Exercise brief: Copy nothing but the lines below running from the line containing "-> VPN이 받고 -> 우리 컴퓨터" through the line containing "- Cross Origin Resources Sharing", both end lines included.

Data listing:
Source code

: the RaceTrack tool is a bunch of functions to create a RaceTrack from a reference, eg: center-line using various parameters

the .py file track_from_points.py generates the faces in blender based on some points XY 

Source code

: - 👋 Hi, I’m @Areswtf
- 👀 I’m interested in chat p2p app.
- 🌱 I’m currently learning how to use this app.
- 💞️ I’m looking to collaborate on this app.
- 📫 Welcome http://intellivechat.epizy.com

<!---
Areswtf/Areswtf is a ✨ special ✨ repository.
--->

==

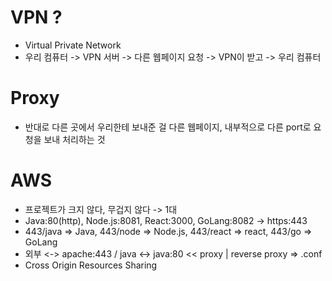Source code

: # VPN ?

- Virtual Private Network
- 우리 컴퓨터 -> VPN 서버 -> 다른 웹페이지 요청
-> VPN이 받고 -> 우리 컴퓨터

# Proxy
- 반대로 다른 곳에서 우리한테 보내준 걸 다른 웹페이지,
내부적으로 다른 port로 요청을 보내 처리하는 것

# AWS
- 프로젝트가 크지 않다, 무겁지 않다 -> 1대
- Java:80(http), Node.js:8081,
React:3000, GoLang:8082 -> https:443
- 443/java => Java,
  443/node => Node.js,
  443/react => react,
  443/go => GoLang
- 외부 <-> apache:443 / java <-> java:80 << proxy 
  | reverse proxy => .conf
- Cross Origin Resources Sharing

Exercise response:
-> VPN이 받고 -> 우리 컴퓨터

# Proxy
- 반대로 다른 곳에서 우리한테 보내준 걸 다른 웹페이지,
내부적으로 다른 port로 요청을 보내 처리하는 것

# AWS
- 프로젝트가 크지 않다, 무겁지 않다 -> 1대
- Java:80(http), Node.js:8081,
React:3000, GoLang:8082 -> https:443
- 443/java => Java,
  443/node => Node.js,
  443/react => react,
  443/go => GoLang
- 외부 <-> apache:443 / java <-> java:80 << proxy 
  | reverse proxy => .conf
- Cross Origin Resources Sharing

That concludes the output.